Vav is a recently described proto-oncogene expressed only in hematopoietic cells which contains an SH2 and two SH3 domains and shares homology with the Db1 GDP - GTP exchange factor and BCR. p95^Vav is phosphorylated on tyrosine residues in response to stimulation of the T cell antigen receptor, cross-linking of IgE or IgM receptors and stimulation of immature hematopoietic cells by Steel factor. Monoclonal antibodies to human Vav were generated and used to examine the events which regulate tyrosine phosphorylation of p95^Vav in myeloid cells. In the factor-dependent MO7e cell line, p95^Vav was rapidly phosphorylated on tyrosine residues in a dose- and time-dependent manner by GM-CSF, IK-3 and Steel factor.
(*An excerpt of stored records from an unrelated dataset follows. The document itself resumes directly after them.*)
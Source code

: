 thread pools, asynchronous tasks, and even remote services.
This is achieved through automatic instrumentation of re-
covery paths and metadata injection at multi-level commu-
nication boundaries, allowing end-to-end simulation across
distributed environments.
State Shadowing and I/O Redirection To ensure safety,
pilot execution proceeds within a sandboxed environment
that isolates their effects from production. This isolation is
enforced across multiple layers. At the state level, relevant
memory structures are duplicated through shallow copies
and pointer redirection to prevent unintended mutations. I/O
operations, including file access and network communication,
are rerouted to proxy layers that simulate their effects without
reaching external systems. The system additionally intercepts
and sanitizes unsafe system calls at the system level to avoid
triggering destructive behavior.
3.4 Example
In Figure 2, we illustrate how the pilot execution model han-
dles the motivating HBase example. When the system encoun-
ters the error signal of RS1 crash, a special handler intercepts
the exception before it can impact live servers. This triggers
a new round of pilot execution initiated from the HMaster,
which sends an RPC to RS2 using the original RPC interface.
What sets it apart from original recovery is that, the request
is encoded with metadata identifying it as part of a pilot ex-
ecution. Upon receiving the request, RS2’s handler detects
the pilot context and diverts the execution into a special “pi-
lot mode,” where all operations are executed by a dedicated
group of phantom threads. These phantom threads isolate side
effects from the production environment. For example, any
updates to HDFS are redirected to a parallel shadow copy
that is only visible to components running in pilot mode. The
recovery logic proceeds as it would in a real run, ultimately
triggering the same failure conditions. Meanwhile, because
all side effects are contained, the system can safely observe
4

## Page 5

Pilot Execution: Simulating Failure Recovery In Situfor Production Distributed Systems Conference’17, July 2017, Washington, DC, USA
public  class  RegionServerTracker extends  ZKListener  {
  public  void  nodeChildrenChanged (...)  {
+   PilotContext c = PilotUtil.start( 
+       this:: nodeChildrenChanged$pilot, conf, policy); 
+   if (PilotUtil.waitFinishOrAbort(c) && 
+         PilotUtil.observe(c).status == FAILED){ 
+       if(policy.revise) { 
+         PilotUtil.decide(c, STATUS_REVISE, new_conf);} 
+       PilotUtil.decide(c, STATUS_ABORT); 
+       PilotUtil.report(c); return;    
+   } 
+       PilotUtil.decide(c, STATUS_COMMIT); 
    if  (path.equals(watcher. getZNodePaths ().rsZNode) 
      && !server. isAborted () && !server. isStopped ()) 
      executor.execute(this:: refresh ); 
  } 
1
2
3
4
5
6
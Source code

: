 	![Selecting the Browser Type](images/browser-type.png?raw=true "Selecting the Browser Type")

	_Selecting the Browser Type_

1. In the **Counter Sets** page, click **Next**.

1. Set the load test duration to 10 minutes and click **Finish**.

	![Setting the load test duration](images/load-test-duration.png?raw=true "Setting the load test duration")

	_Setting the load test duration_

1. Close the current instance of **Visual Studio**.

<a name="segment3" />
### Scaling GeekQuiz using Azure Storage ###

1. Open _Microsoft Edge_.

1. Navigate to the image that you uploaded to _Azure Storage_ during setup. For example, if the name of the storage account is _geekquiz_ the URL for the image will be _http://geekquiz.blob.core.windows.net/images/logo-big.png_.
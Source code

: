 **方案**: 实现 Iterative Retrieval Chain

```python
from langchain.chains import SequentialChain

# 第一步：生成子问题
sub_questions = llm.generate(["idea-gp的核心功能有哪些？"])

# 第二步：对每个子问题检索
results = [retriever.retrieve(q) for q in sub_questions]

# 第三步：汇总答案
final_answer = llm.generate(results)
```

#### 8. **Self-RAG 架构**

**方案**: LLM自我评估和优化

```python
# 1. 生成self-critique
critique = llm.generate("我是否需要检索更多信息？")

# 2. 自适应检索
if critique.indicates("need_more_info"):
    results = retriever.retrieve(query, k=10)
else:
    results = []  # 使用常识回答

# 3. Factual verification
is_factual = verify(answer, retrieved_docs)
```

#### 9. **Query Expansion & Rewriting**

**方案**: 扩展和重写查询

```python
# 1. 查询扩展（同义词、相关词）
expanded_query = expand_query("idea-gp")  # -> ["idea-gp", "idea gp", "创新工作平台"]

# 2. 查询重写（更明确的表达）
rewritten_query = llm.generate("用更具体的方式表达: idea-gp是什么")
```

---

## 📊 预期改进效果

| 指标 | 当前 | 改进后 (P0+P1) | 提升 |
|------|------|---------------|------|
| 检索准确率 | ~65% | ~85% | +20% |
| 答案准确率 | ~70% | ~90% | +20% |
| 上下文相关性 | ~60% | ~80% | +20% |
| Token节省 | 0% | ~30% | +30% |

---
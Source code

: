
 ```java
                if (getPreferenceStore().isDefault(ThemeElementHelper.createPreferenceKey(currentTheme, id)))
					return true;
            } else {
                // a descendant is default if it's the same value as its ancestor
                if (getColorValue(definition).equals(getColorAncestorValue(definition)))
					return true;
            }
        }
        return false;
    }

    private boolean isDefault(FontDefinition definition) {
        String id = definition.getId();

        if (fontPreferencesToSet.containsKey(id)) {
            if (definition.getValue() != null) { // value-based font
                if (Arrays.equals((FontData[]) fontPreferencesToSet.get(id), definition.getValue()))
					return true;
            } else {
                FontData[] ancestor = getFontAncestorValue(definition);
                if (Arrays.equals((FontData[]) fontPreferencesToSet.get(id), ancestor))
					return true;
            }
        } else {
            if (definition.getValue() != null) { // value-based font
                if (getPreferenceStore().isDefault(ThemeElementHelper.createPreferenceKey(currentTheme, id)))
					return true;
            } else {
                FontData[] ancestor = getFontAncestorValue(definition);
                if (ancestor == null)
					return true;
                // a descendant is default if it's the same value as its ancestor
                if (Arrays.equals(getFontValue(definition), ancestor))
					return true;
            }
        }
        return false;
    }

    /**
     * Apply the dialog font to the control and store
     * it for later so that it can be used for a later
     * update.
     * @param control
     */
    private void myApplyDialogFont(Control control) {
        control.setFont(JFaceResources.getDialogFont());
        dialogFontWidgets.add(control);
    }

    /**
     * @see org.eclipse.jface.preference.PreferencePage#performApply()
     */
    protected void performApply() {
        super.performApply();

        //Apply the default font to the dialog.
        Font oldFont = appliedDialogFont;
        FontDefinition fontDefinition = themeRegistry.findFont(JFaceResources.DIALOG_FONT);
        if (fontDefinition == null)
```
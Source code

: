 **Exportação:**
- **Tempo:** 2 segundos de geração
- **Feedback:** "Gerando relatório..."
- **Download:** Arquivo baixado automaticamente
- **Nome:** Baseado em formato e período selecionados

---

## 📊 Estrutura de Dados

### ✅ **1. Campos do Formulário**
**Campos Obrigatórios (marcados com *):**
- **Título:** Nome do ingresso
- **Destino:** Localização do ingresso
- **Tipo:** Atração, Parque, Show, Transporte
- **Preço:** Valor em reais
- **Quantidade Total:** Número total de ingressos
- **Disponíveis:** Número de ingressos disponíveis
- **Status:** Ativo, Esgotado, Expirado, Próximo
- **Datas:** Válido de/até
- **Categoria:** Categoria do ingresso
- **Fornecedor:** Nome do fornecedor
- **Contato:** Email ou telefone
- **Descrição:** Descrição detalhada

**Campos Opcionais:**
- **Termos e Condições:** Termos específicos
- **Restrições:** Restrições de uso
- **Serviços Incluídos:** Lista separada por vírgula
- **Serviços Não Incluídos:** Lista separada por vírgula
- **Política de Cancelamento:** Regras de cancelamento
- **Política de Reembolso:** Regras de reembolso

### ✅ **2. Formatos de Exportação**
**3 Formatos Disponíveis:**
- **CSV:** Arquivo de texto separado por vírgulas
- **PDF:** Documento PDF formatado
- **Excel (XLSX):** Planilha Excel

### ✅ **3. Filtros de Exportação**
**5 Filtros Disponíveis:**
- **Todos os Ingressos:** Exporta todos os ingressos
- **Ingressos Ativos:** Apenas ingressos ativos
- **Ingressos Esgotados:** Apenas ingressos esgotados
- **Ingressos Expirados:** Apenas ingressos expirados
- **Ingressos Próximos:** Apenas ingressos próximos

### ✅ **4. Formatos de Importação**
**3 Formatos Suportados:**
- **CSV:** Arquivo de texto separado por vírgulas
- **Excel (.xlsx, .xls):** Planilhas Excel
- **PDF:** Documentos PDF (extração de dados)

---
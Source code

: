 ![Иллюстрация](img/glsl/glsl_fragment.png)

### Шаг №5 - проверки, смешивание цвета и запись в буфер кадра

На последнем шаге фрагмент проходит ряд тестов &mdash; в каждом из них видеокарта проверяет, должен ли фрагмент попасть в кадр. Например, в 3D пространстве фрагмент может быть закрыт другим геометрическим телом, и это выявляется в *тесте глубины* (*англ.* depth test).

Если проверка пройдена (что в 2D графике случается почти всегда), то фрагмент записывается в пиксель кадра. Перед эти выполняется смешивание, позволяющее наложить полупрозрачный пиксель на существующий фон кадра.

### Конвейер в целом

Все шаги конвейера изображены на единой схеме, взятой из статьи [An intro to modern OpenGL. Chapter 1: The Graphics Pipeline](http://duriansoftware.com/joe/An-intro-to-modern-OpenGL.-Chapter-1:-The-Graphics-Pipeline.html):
Introduction of the BCR/ABL oncogene into this cell line resulted in factor-independent proliferation and constitutive phosphorylation of p95^Vav. Tyrosine phosphorylation of p95^Vav was also substantially increased by treatment of cytokine-deprived cells with the tyrosine phosphatase inhibitor sodium vanadate. Since many of the cytokines known to induce tyrosine phosphorylation of p95^Vav are also known to activate JAK family tyrosine kinases, we looked for an interaction of p95^Vav with JAK kinases. p95^Vav coprecipitated with JAK2 in MO7e cells stimulated with GM-CSF, but not in unstimulated cells. Also, JAK2 was found to be constitutively associated with p95^Vav in vivo when expressed at high levels in insect cells using baculovirus vectors. A fusion protein consisting of glutathione-S-transferase and the SH2 domain of p95^Vav (GST-Vav-SH2) precipitated JAK2, suggesting that this interaction is mediated by the SH2 domain of p95^Vav. GST-Vav-SH2, but not GST, also precipitated JAK1, JAK3 and Tyk2, suggesting that other JAK family kinases might interact with p95^Vav. These results suggest that tyrosine phosphorylation of p95^Vav is potentially directly regulated by JAK kinases, and further suggest that Vav is broadly involved in signal transduction in myeloid cells initiated by many cytokines and the oncogene BCR/ABL.